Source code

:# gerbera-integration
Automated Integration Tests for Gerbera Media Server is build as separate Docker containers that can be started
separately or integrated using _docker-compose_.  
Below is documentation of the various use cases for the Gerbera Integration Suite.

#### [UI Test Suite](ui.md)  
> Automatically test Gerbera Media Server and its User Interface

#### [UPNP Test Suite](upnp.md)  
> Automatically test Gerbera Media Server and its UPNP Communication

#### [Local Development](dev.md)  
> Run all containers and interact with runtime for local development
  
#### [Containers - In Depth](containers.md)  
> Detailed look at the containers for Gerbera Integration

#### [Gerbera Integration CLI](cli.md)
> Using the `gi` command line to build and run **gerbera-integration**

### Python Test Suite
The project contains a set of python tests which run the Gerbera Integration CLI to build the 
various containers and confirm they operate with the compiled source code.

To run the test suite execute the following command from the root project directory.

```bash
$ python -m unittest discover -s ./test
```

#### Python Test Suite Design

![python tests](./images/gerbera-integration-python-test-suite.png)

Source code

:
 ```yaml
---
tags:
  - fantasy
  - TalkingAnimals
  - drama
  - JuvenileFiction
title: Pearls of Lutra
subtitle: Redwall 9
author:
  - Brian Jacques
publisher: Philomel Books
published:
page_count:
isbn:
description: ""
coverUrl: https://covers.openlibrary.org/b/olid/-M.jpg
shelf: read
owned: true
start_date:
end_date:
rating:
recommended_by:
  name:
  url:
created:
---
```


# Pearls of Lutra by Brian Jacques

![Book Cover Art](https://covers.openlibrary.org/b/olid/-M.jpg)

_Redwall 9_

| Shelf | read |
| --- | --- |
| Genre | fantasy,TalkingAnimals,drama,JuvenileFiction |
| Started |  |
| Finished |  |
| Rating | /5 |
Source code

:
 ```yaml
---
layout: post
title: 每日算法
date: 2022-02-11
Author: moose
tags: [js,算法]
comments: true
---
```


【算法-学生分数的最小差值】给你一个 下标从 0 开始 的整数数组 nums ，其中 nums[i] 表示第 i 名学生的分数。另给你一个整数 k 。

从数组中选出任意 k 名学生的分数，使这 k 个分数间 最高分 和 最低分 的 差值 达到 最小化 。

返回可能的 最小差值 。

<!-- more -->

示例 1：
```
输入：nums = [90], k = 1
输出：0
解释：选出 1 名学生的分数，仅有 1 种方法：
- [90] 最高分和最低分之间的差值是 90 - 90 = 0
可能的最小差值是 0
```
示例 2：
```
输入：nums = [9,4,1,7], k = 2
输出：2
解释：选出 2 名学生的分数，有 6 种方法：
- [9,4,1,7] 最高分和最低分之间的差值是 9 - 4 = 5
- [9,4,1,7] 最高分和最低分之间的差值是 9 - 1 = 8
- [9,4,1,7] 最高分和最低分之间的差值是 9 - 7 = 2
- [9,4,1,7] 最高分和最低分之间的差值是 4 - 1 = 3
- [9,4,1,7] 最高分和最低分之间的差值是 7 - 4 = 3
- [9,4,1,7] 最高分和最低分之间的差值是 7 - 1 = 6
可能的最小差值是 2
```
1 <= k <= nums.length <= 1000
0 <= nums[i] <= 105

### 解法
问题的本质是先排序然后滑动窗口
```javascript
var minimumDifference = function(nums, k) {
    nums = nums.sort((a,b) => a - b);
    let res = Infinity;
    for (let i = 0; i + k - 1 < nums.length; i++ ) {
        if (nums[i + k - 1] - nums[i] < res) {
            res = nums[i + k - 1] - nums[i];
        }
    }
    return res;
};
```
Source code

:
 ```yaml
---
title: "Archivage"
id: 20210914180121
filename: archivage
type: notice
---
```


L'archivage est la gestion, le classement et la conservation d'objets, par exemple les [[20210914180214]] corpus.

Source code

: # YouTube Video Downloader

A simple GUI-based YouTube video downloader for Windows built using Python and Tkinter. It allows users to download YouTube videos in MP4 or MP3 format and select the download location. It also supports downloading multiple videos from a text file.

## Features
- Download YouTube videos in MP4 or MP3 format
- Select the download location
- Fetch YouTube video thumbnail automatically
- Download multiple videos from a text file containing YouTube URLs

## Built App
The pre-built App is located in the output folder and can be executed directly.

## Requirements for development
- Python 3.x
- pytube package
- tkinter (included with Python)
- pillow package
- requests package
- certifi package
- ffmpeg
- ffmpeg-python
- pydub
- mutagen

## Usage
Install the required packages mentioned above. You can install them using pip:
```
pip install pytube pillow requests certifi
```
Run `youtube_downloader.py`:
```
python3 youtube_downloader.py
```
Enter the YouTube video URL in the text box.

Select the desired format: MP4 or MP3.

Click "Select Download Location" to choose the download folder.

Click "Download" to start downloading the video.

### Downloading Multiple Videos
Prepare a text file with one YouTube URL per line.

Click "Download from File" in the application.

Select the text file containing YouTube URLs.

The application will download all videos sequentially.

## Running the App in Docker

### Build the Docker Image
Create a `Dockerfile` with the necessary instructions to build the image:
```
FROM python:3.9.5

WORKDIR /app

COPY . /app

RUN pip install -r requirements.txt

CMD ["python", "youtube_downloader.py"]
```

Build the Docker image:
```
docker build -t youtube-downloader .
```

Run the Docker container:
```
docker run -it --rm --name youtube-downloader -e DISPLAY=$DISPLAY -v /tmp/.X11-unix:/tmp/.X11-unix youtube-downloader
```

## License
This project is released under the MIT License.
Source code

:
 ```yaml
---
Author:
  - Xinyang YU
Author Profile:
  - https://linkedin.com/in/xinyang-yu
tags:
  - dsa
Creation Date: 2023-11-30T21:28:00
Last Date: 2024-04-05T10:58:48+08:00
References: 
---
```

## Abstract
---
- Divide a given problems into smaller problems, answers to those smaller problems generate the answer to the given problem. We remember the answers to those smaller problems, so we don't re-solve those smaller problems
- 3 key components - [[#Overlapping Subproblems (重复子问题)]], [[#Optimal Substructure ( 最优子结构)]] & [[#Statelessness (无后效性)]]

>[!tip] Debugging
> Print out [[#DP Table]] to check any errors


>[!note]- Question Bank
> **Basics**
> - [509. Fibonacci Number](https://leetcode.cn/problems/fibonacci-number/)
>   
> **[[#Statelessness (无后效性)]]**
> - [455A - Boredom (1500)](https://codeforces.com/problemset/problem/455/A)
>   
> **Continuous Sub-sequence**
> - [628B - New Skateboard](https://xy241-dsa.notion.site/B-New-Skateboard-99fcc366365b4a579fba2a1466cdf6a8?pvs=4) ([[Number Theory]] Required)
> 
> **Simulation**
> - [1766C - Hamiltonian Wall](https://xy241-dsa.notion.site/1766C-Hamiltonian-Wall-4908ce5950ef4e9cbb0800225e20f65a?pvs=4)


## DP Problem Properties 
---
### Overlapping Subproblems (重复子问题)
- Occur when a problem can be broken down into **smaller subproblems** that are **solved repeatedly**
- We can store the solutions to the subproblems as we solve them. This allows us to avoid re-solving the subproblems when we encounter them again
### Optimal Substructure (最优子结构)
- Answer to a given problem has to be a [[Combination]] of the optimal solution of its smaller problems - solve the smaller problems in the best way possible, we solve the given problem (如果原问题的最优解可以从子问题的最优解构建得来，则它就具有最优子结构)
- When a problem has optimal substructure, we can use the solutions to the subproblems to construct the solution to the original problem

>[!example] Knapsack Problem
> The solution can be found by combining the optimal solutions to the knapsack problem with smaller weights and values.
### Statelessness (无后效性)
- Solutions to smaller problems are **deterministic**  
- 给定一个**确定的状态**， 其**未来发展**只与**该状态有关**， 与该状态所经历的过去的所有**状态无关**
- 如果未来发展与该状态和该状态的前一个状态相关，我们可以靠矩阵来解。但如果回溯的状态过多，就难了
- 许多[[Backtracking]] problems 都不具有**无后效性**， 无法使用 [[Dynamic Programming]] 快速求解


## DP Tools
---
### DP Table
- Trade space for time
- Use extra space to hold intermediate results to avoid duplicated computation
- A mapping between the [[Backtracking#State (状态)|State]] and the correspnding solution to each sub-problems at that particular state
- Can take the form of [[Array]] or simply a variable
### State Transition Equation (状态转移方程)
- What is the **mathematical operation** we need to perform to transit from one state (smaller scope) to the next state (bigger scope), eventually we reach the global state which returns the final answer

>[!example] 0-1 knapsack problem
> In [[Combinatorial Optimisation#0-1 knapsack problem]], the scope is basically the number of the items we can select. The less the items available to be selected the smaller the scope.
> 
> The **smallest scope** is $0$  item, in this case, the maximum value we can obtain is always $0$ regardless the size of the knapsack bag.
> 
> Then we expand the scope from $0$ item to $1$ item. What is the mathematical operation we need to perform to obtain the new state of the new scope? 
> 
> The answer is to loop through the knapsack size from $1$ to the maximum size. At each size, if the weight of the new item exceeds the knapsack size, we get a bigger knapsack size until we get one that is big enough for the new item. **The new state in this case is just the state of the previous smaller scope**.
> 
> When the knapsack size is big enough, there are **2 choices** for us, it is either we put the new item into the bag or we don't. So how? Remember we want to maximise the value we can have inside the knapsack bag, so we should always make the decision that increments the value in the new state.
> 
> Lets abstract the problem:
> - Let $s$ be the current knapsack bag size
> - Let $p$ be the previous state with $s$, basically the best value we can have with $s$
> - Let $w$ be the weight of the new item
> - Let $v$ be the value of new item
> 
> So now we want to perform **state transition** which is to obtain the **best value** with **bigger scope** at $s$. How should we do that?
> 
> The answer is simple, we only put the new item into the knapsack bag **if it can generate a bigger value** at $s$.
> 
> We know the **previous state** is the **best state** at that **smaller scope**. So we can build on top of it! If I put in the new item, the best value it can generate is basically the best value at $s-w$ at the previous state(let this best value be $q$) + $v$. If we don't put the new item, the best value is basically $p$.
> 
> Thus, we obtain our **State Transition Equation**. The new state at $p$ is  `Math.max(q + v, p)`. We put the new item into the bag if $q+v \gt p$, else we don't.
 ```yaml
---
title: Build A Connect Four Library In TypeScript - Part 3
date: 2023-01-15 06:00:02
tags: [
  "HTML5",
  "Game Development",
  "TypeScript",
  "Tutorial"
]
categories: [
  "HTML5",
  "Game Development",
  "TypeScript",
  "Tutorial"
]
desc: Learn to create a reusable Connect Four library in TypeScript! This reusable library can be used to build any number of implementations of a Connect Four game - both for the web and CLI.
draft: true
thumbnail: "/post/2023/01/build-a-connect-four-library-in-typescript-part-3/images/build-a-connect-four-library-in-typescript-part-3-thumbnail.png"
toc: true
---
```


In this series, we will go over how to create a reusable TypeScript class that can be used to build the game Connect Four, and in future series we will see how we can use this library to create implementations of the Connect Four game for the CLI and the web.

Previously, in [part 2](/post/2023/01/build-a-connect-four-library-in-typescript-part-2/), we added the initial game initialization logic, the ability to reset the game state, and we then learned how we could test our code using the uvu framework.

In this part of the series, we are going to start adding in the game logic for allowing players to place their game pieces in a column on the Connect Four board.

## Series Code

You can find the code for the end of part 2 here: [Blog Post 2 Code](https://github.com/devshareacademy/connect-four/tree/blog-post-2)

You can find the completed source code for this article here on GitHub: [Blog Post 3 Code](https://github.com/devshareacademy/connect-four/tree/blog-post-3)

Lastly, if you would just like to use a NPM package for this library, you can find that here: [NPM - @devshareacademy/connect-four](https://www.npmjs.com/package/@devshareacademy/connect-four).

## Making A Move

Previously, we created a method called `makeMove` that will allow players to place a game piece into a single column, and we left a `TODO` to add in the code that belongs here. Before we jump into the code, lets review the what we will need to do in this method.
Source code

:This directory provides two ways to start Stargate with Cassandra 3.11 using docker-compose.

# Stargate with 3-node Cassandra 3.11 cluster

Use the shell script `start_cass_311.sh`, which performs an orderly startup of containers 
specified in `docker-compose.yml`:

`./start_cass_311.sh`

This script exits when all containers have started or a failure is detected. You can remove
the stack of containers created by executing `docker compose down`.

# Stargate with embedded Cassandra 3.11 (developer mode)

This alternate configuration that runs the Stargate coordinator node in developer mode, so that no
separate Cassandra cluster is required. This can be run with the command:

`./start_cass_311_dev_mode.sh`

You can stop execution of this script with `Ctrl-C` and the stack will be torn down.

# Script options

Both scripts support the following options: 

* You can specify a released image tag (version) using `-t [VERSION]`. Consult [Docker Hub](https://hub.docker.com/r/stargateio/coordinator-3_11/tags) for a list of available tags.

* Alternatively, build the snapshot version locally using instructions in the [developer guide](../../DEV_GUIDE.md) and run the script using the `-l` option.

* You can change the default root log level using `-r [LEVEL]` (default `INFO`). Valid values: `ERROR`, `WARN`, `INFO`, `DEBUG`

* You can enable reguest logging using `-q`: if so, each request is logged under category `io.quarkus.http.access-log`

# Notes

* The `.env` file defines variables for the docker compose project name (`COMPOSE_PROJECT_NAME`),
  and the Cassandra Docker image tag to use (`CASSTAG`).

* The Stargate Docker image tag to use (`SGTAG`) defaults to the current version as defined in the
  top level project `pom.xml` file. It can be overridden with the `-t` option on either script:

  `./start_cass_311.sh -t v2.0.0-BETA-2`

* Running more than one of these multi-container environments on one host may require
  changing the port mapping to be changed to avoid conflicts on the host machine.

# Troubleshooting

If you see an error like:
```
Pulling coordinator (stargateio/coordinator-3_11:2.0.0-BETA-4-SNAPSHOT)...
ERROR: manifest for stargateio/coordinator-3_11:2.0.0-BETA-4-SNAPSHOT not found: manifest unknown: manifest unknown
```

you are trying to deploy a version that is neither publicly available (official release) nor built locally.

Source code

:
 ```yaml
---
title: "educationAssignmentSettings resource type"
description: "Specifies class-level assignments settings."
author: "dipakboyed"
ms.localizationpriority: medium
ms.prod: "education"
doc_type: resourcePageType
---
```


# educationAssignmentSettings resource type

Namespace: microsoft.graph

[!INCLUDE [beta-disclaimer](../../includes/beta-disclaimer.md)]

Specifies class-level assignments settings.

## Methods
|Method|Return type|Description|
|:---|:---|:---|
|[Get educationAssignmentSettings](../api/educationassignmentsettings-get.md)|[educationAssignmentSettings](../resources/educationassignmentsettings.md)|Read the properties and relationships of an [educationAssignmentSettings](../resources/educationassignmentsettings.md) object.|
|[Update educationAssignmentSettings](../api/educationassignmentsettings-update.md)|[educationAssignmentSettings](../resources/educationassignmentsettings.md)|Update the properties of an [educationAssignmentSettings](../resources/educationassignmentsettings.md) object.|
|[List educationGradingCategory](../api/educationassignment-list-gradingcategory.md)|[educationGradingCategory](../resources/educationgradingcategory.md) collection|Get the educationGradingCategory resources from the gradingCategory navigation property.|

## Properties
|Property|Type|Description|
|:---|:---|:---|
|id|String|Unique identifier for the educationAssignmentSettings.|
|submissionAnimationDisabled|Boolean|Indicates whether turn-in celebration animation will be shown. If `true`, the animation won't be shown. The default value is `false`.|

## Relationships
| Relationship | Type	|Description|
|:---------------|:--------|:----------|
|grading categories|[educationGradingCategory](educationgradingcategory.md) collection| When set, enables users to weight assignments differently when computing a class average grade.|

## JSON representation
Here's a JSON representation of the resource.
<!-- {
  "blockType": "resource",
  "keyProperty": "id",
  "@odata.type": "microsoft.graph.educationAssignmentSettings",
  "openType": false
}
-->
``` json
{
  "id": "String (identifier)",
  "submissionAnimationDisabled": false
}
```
════════
What the task requires | Using the records above, repeat exactly the lines from the first one through the line with "its UPNP Communication".

Task output |
Source code

:# gerbera-integration
Automated Integration Tests for Gerbera Media Server is build as separate Docker containers that can be started
separately or integrated using _docker-compose_.  
Below is documentation of the various use cases for the Gerbera Integration Suite.

#### [UI Test Suite](ui.md)  
> Automatically test Gerbera Media Server and its User Interface

#### [UPNP Test Suite](upnp.md)  
> Automatically test Gerbera Media Server and its UPNP Communication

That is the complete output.